Yevgeni Glukhov

Personal information
- Full name: Yevgeni Vladimirovich Glukhov
- Date of birth: 1 March 1976 (age 49)
- Height: 1.78 m (5 ft 10 in)
- Position: Midfielder

Youth career
- Geolog

Senior career*
- Years: Team / Apps / (Gls)
- 1992–1994: Stroitel Tyumen
- 1994–1995: Dynamo-Gazovik Tyumen / 0 / (0)
- 1995: → Dynamo-Gazovik-d Tyumen (loan) / 23 / (2)
- 1996–1998: Irtysh Tobolsk / 41 / (0)
- 1998: Tyumen / 13 / (1)
- 1999–2001: Baltika Kaliningrad / 33 / (2)
- 2001–2002: Tyumen / 21 / (7)
- 2003–2005: Tyumen (amateur)

= Yevgeni Glukhov (footballer, born 1976) =

Russian footballer

Yevgeni Vladimirovich Glukhov (Евгений Владимирович Глухов; born 1 March 1976) is a Russian former professional footballer who played as a midfielder.

==Playing career==
Glukhov progressed through the youth academy of Geolog in Tyumen. As a senior player, he began to play for amateur team Stroitel Tyumen, before moving to the reserve team of Dynamo-Gazovik Tyumen. From 1996 to 1998, he played in the second division for Irtysh Tobolsk.

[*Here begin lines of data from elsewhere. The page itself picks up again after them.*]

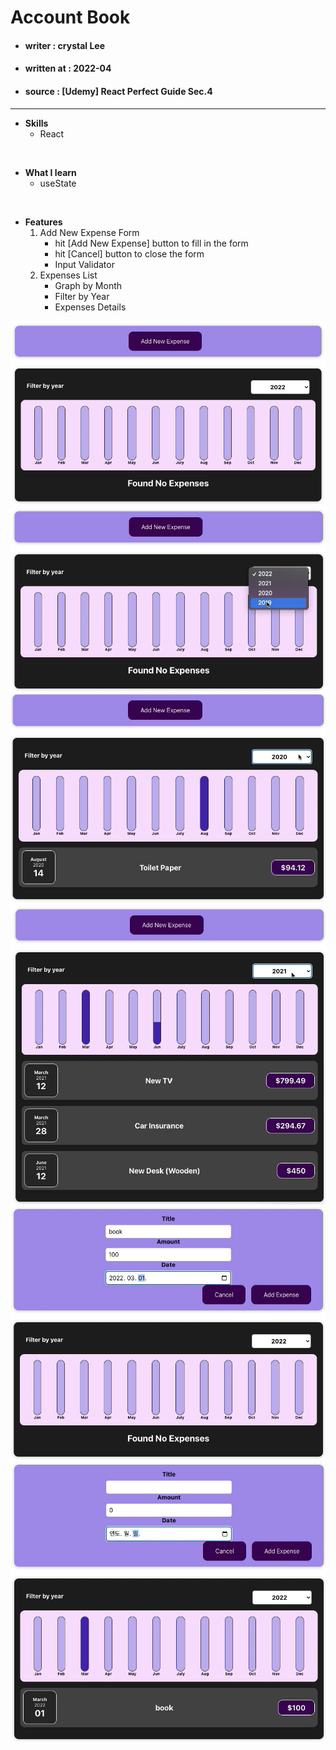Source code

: # Account Book


* #### writer : crystal Lee

* #### written at : 2022-04 

* #### source : [Udemy] React Perfect Guide Sec.4

---

* <strong>Skills</strong>
    * React 

<br>

* <strong>What I learn</strong>
    * useState 

<br>

* <strong>Features</strong>
    1. Add New Expense Form 
        * hit [Add New Expense] button to fill in the form
        * hit [Cancel] button to close the form
        * Input Validator
    2. Expenses List
        * Graph by Month
        * Filter by Year
        * Expenses Details

![screenshot](public/readme/readme01.png) <br>
![screenshot](public/readme/readme02.png) <br>
![screenshot](public/readme/readme03.png) <br>
![screenshot](public/readme/readme04.png) <br>
![screenshot](public/readme/readme05.png) <br>
![screenshot](public/readme/readme06.png) <br>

In the summer transfer window of 1998, he returned to Tyumen – formerly Geolog – as the club was experiencing financial problems and was an outsider of the top division. He made his league debut on 15 July 1998 against Lokomotiv Moscow, and scored his first goal on 22 August against Baltika Kaliningrad. In his first six months, he made 13 matches in the top flight and scored one goal.

From 1999 to 2001, he played in the top division for Baltika, but failed to become a starter, playing 33 matches in two-and-a-half seasons. In the summer of 2001, he returned to Tyumen, where he spent a season and a half in the second division, then played for three years at the amateur level.

==Managerial career==
In 2011, Glukhov was appointed coach of Tyumen's youth team. In 2013–14, he worked as an executive at futsal club "Tyumen", where he in 2014 became team leader.

==Personal life==
His son Yegor Glukhov (born 1998) is also a professional footballer.